Hayek explica em "O Caminho da Servidão" como, em momentos desafiadores, pessoas de bem optam por ceder mais poder ao "homem forte", que protegerá a ordem e a democracia. Mais para a frente, podem substituí-lo caso se exceda, imaginam. Ao olharmos para trás, fica óbvio o equívoco coletivo.

Mas, desgraçadamente, poucos percebem o ponto em que começa a ladeira escorregadia do autoritarismo. Para mim e para outros como o coerente ministro aposentado do STF Marco Aurélio Mello, iniciou-se com o inquérito do fim do mundo, em 2019. Para muitos outros, pode começar com a visita da Polícia Federal ao professor Marcos Cintra.

Oportunidades para despertar não faltaram.

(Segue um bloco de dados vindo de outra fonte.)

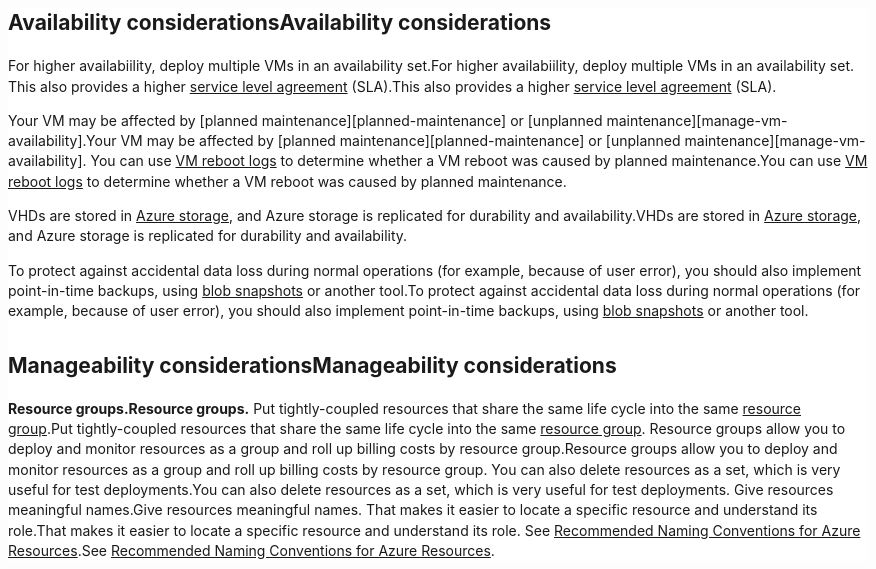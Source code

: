## <a name="availability-considerations"></a><span data-ttu-id="00cdd-187">Availability considerations</span><span class="sxs-lookup"><span data-stu-id="00cdd-187">Availability considerations</span></span>

<span data-ttu-id="00cdd-188">For higher availabiility, deploy multiple VMs in an availability set.</span><span class="sxs-lookup"><span data-stu-id="00cdd-188">For higher availabiility, deploy multiple VMs in an availability set.</span></span> <span data-ttu-id="00cdd-189">This also provides a higher [service level agreement][vm-sla] (SLA).</span><span class="sxs-lookup"><span data-stu-id="00cdd-189">This also provides a higher [service level agreement][vm-sla] (SLA).</span></span>

<span data-ttu-id="00cdd-190">Your VM may be affected by [planned maintenance][planned-maintenance] or [unplanned maintenance][manage-vm-availability].</span><span class="sxs-lookup"><span data-stu-id="00cdd-190">Your VM may be affected by [planned maintenance][planned-maintenance] or [unplanned maintenance][manage-vm-availability].</span></span> <span data-ttu-id="00cdd-191">You can use [VM reboot logs][reboot-logs] to determine whether a VM reboot was caused by planned maintenance.</span><span class="sxs-lookup"><span data-stu-id="00cdd-191">You can use [VM reboot logs][reboot-logs] to determine whether a VM reboot was caused by planned maintenance.</span></span>

<span data-ttu-id="00cdd-192">VHDs are stored in [Azure storage][azure-storage], and Azure storage is replicated for durability and availability.</span><span class="sxs-lookup"><span data-stu-id="00cdd-192">VHDs are stored in [Azure storage][azure-storage], and Azure storage is replicated for durability and availability.</span></span>

<span data-ttu-id="00cdd-193">To protect against accidental data loss during normal operations (for example, because of user error), you should also implement point-in-time backups, using [blob snapshots][blob-snapshot] or another tool.</span><span class="sxs-lookup"><span data-stu-id="00cdd-193">To protect against accidental data loss during normal operations (for example, because of user error), you should also implement point-in-time backups, using [blob snapshots][blob-snapshot] or another tool.</span></span>

## <a name="manageability-considerations"></a><span data-ttu-id="00cdd-194">Manageability considerations</span><span class="sxs-lookup"><span data-stu-id="00cdd-194">Manageability considerations</span></span>

<span data-ttu-id="00cdd-195">**Resource groups.**</span><span class="sxs-lookup"><span data-stu-id="00cdd-195">**Resource groups.**</span></span> <span data-ttu-id="00cdd-196">Put tightly-coupled resources that share the same life cycle into the same [resource group][resource-manager-overview].</span><span class="sxs-lookup"><span data-stu-id="00cdd-196">Put tightly-coupled resources that share the same life cycle into the same [resource group][resource-manager-overview].</span></span> <span data-ttu-id="00cdd-197">Resource groups allow you to deploy and monitor resources as a group and roll up billing costs by resource group.</span><span class="sxs-lookup"><span data-stu-id="00cdd-197">Resource groups allow you to deploy and monitor resources as a group and roll up billing costs by resource group.</span></span> <span data-ttu-id="00cdd-198">You can also delete resources as a set, which is very useful for test deployments.</span><span class="sxs-lookup"><span data-stu-id="00cdd-198">You can also delete resources as a set, which is very useful for test deployments.</span></span> <span data-ttu-id="00cdd-199">Give resources meaningful names.</span><span class="sxs-lookup"><span data-stu-id="00cdd-199">Give resources meaningful names.</span></span> <span data-ttu-id="00cdd-200">That makes it easier to locate a specific resource and understand its role.</span><span class="sxs-lookup"><span data-stu-id="00cdd-200">That makes it easier to locate a specific resource and understand its role.</span></span> <span data-ttu-id="00cdd-201">See [Recommended Naming Conventions for Azure Resources][naming conventions].</span><span class="sxs-lookup"><span data-stu-id="00cdd-201">See [Recommended Naming Conventions for Azure Resources][naming conventions].</span></span>


[audit-logs]: https://azure.microsoft.com/en-us/blog/analyze-azure-audit-logs-in-powerbi-more/
[azure-cli]: /cli/azure/get-started-with-az-cli2
[azure-storage]: ../articles/storage/storage-introduction.md
[blob-snapshot]: ../articles/storage/storage-blob-snapshots.md
[blob-storage]: ../articles/storage/storage-introduction.md
[boot-diagnostics]: https://azure.microsoft.com/en-us/blog/boot-diagnostics-for-virtual-machines-v2/
[cname-record]: https://en.wikipedia.org/wiki/CNAME_record
[data-disk]: ../articles/storage/storage-about-disks-and-vhds-windows.md
[disk-encryption]: ../articles/security/azure-security-disk-encryption.md
[enable-monitoring]: ../articles/monitoring-and-diagnostics/insights-how-to-use-diagnostics.md
[github-folder]: http://github.com/mspnp/reference-architectures/tree/master/guidance-compute-single-vm
[group-policy]: https://technet.microsoft.com/en-us/library/dn595129.aspx
[log-collector]: https://azure.microsoft.com/en-us/blog/simplifying-virtual-machine-troubleshooting-using-azure-log-collector/
[multi-vm]: ../articles/guidance/guidance-compute-multi-vm.md
[naming conventions]: ../articles/guidance/guidance-naming-conventions.md
[nsg]: ../articles/virtual-network/virtual-networks-nsg.md
[nsg-default-rules]: ../articles/virtual-network/virtual-networks-nsg.md#default-rules
[premium-storage]: ../articles/storage/storage-premium-storage.md
[rbac]: ../articles/active-directory/role-based-access-control-what-is.md
[rbac-roles]: ../articles/active-directory/role-based-access-built-in-roles.md
[rbac-devtest]: ../articles/active-directory/role-based-access-built-in-roles.md#devtest-labs-user
[rbac-network]: ../articles/active-directory/role-based-access-built-in-roles.md#network-contributor
[reboot-logs]: https://azure.microsoft.com/en-us/blog/viewing-vm-reboot-logs/
[Resize-VHD]: https://technet.microsoft.com/en-us/library/hh848535.aspx
[Resize virtual machines]: https://azure.microsoft.com/en-us/blog/resize-virtual-machines/
[resource-lock]: ../articles/resource-group-lock-resources.md
[resource-manager-overview]: ../articles/azure-resource-manager/resource-group-overview.md
[security-center]: https://azure.microsoft.com/en-us/services/security-center/
[services-by-region]: https://azure.microsoft.com/en-us/regions/#services
[static-ip]: ../articles/virtual-network/virtual-networks-reserved-public-ip.md
[storage-account-limits]: ../articles/azure-subscription-service-limits.md#storage-limits
[storage-price]: https://azure.microsoft.com/pricing/details/storage/
[Use Security Center]: ../articles/security-center/security-center-get-started.md#use-security-center
[virtual-machine-sizes]: ../articles/virtual-machines/windows/sizes.md
[visio-download]: http://download.microsoft.com/download/1/5/6/1569703C-0A82-4A9C-8334-F13D0DF2F472/RAs.vsdx
[vm-disk-limits]: ../articles/azure-subscription-service-limits.md#virtual-machine-disk-limits
[vm-sla]: https://azure.microsoft.com/support/legal/sla/virtual-machines
[vm-size-tables]: ../articles/virtual-machines/windows/sizes.md
[0]: https://docstestmedia1.blob.core.windows.net/azure-media/includes/media/guidance-blueprints/compute-single-vm.png "Single Windows VM architecture in Azure"
[readme]: https://github.com/mspnp/reference-architectures/blob/master/guidance-compute-single-vm
[blocks]: https://github.com/mspnp/template-building-blocks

O xerife abriu inquérito de ofício contra empresários em razão de conversas privadas, perseguiu quem deu joinha em grupo de WhatsApp, bloqueou redes sociais de cidadãos como polícia e prendeu cidadãos por opinião.

Entre os censurados, estão o primeiro e o terceiro deputados mais votados, que têm imunidade constitucional por suas opiniões. Os demais ministros dos tribunais não se manifestaram. Alguns estarão nos Estados Unidos na semana que vem para falar de democracia e liberdade de expressão. A OAB permanece em silêncio.

 

No caso da censura prévia ao documentário da Brasil Paralelo, os censores nem sabiam o teor da peça. A infame Solange Hernandes, da Divisão de Censura de Diversões Públicas, que aplicava os carimbos antes das sessões de cinema nos anos 1970 e 1980, ao menos assistia aos filmes antes de aprovar ou censurar.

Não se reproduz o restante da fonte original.